Closed ValWood closed 1 year ago
~I wonder if it's the same as~
@krchristie
Thanks, Pascale
@colinlog : No, it's not the same
Without looking into the details, it sounds like one of those situations where the core FUNCTION is conserved but dep on taxon, tissue, cellular circumstances etc the composition is variable. We have curated the yeast complex: https://www.ebi.ac.uk/complexportal/complex/CPX-2662 and annotated to GO:0005665 DNA-directed RNA polymerase II, core complex https://www.ebi.ac.uk/QuickGO/term/GO:0005665
while a lot of the general TFs and core mediator (in several species) are annotated to: GO:0016591 DNA-directed RNA polymerase II, holoenzyme https://www.ebi.ac.uk/QuickGO/term/GO:0016591
We have no annotations to GO:0097550 transcriptional preinitiation complex https://www.ebi.ac.uk/QuickGO/term/GO:0097550
The yeast RNAPII refers to the PIC in the description
During a transcription cycle, Pol II, general transcription factors and the mediator complex (CPX-3226) assemble as the preinitiation complex (PIC) at the promoter.
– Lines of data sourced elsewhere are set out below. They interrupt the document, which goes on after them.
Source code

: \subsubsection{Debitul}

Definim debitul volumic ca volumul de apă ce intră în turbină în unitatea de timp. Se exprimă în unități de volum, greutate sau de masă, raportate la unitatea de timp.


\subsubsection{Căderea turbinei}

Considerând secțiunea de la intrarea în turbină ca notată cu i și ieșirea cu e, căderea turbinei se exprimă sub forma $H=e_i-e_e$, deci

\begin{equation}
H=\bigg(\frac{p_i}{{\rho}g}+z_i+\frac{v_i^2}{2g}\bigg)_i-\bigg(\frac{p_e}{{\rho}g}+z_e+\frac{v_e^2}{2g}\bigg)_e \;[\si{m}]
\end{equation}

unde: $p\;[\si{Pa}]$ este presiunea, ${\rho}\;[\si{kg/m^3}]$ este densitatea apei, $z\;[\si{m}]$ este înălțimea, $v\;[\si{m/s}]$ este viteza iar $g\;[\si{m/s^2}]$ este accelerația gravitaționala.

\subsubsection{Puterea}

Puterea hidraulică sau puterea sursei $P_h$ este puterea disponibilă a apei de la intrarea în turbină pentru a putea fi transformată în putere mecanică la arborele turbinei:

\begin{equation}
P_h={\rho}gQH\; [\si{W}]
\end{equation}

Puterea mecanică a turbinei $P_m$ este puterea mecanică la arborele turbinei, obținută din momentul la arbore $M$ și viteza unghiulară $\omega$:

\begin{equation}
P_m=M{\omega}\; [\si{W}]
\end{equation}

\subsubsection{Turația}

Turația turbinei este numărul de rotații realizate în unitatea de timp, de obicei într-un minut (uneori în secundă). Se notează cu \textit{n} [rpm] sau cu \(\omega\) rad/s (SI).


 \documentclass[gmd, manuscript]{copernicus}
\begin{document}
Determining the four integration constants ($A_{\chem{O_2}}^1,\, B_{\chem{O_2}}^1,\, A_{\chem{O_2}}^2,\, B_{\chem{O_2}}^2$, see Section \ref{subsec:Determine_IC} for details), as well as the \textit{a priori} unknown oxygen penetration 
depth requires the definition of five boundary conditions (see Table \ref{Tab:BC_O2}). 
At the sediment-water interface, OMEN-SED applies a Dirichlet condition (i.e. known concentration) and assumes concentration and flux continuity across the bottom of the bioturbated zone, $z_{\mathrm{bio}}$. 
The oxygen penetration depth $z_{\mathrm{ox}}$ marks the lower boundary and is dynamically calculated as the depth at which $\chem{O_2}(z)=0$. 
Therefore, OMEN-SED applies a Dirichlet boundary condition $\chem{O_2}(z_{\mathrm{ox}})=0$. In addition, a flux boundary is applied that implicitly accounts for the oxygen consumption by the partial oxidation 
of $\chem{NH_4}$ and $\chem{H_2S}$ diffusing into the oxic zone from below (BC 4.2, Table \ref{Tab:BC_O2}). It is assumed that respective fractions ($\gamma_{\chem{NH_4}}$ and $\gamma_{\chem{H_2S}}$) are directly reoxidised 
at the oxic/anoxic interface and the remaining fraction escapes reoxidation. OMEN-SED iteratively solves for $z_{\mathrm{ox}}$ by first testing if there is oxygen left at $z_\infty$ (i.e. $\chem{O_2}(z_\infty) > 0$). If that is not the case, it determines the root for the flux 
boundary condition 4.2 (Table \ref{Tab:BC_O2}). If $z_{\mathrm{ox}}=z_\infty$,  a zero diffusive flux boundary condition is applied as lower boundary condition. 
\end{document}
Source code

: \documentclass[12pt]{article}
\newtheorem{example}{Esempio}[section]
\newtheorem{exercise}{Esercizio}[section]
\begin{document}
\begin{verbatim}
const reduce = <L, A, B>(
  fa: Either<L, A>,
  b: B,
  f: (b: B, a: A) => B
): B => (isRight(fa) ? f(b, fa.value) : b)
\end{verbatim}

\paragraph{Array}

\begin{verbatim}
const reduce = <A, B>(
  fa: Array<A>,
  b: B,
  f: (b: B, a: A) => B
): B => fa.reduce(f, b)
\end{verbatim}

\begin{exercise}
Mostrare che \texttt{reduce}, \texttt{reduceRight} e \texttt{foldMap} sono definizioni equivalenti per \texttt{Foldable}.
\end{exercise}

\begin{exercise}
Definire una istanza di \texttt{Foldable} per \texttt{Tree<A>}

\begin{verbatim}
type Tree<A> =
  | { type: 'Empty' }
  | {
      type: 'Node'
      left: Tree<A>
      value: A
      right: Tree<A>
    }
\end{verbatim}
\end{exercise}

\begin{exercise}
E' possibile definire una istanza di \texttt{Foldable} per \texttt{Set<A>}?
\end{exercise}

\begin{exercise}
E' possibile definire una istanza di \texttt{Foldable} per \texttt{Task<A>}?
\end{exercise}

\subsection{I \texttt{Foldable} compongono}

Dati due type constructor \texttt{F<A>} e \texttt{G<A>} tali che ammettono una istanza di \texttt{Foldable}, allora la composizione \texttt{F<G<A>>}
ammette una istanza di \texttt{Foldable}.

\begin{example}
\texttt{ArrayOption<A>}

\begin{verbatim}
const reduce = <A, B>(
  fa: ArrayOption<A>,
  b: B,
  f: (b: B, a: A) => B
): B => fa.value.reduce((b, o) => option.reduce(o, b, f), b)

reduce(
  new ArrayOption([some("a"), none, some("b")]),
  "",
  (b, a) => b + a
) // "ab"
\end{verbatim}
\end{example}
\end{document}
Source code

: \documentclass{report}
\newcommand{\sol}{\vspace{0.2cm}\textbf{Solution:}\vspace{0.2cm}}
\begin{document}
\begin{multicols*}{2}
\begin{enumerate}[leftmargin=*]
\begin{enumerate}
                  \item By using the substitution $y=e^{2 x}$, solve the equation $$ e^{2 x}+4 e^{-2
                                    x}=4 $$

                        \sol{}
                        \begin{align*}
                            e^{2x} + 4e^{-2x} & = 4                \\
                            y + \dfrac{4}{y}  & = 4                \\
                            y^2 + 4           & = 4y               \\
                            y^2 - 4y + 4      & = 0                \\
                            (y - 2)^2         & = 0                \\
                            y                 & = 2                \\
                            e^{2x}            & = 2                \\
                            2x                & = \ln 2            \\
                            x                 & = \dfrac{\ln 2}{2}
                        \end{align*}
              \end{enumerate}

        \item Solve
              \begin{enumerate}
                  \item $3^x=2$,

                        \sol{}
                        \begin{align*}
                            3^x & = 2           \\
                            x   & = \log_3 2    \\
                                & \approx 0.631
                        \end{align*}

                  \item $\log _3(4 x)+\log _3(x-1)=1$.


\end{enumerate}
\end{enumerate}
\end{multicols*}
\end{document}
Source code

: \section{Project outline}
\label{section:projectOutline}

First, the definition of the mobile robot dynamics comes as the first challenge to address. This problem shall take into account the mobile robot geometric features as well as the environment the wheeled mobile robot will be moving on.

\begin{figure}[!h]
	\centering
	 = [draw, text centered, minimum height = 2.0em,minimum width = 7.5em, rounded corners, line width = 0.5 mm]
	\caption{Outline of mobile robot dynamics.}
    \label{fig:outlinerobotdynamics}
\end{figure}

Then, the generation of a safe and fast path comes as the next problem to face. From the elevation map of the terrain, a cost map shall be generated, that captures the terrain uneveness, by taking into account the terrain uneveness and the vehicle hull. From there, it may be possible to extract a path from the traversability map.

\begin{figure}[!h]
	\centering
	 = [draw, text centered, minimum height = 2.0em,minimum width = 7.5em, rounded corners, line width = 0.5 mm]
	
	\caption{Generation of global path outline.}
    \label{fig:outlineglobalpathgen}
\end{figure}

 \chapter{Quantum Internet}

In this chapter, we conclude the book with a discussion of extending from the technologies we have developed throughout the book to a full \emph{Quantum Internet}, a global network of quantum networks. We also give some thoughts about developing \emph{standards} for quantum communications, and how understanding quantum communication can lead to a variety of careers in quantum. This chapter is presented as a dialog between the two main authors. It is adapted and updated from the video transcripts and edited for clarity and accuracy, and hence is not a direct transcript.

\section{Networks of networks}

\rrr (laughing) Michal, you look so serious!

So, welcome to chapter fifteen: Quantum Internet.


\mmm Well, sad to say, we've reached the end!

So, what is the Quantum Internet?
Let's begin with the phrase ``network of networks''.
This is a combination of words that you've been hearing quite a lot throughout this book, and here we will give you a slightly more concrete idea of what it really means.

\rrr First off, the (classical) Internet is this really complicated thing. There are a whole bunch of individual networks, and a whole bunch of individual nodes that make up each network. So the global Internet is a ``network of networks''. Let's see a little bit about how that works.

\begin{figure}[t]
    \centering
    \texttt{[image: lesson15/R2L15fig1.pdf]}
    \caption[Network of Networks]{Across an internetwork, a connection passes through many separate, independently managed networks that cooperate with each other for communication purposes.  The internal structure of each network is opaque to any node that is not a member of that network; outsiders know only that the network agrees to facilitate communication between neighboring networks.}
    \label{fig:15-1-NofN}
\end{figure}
but we didn't curate the PIC itself because it is difficult to define as RNAPII, general TFs and core mediator come and go during transcription initiation.
There are only 10 EXP annotations total to GO:0097550 transcriptional preinitiation complex 5 CAFA 4 SGD 1 uniprot. It seems sensible to get rid of this ....
OK
while a lot of the general TFs and core mediator (in several species) are annotated to: GO:0016591 DNA-directed RNA polymerase II, holoenzyme https://www.ebi.ac.uk/QuickGO/term/GO:0016591
Sorry, they are annotated to the specific CHILDREN of this term! e.g. TFIIIB complex, core mediator complex...
According to wikipedia: https://en.wikipedia.org/wiki/Transcription_preinitiation_complex is like the holoenzyme (GO:0016591)? The definition is "A nuclear DNA-directed RNA polymerase complex containing an RNA polymerase II core enzyme as well as additional proteins and transcription factor complexes, that are capable of promoter recognition and transcription initiation from an RNA polymerase II promoter in vivo. These additional components may include general transcription factor complexes TFIIA, TFIID, TFIIE, TFIIF, or TFIIH, as well as Mediator, SWI/SNF, GCN5, or SRBs and confer the ability to recognize promoters."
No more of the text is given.